PROMPT ::
Using the records below, transcribe word for word the stretch from the line that contains "##### • Analyzing" through the line that contains "##### • Use SQL", both end lines included, and nothing else.

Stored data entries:
┌──
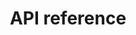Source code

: ---
pcx_content_type: navigation
title: API reference
external_link: /api/operations/radar-get-annotations-outages
weight: 5
_build:
  publishResources: false
  render: never
---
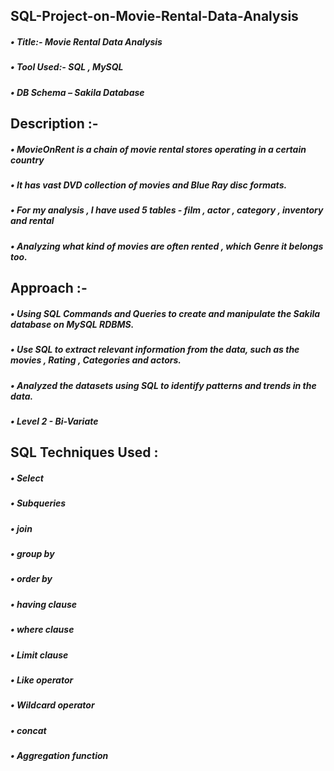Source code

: ## SQL-Project-on-Movie-Rental-Data-Analysis
##### • Title:- Movie Rental Data Analysis
##### • Tool Used:- SQL , MySQL
##### • DB Schema – Sakila Database

## Description :-
##### • MovieOnRent is a chain of movie rental stores operating in a certain country
##### • It has vast DVD collection of movies and Blue Ray disc formats.
##### • For my analysis , I have used 5 tables - film , actor , category , inventory and rental
##### • Analyzing what kind of movies are often rented , which Genre it belongs too.

## Approach :-
##### • Using SQL Commands and Queries to create and manipulate the Sakila database on MySQL RDBMS.
##### • Use SQL to extract relevant information from the data, such as the movies , Rating , Categories and actors.
##### • Analyzed the datasets using SQL to identify patterns and trends in the data.
##### • Level 2 - Bi-Variate

## SQL Techniques Used :
##### • Select
##### • Subqueries
##### • join
##### • group by
##### • order by
##### • having clause
##### • where clause
##### • Limit clause
##### • Like operator
##### • Wildcard operator
##### • concat
##### • Aggregation function
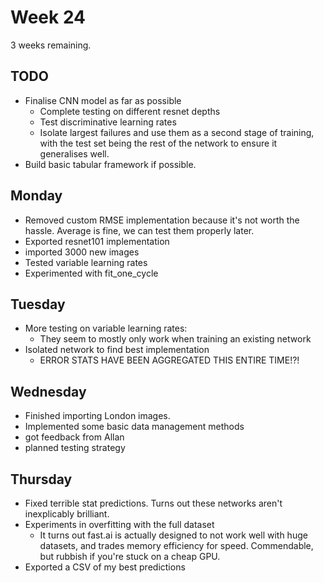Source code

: # Week 24
3 weeks remaining. 

## TODO
- Finalise CNN model as far as possible
  - Complete testing on different resnet depths
  - Test discriminative learning rates
  - Isolate largest failures and use them as a second stage of training, with the test set being the rest of the network to ensure it generalises well. 
- Build basic tabular framework if possible.

## Monday
- Removed custom RMSE implementation because it's not worth the hassle. Average is fine, we can test them properly later. 
- Exported resnet101 implementation
- imported 3000 new images
- Tested variable learning rates
- Experimented with fit\_one\_cycle

## Tuesday
- More testing on variable learning rates:
  - They seem to mostly only work when training an existing network
- Isolated network to find best implementation
  - ERROR STATS HAVE BEEN AGGREGATED THIS ENTIRE TIME!?!

## Wednesday
- Finished importing London images.
- Implemented some basic data management methods
- got feedback from Allan
- planned testing strategy

## Thursday
- Fixed terrible stat predictions. Turns out these networks aren't inexplicably brilliant. 
- Experiments in overfitting with the full dataset 
  - It turns out fast.ai is actually designed to not work well with huge datasets, and trades memory efficiency for speed. Commendable, but rubbish if you're stuck on a cheap GPU.  
- Exported a CSV of my best predictions
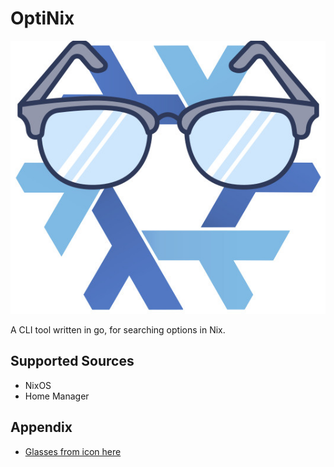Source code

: # OptiNix

![Logo](images/logo.jpg)

A CLI tool written in go, for searching options in Nix.

## Supported Sources

- NixOS
- Home Manager

## Appendix

- [Glasses from icon here](https://www.flaticon.com/free-icon/glasses_763178?term=optical&page=1&position=48&origin=search&related_id=763178)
└──
EXERCISE RESULT ::
##### • Analyzing what kind of movies are often rented , which Genre it belongs too.

## Approach :-
##### • Using SQL Commands and Queries to create and manipulate the Sakila database on MySQL RDBMS.
##### • Use SQL to extract relevant information from the data, such as the movies , Rating , Categories and actors.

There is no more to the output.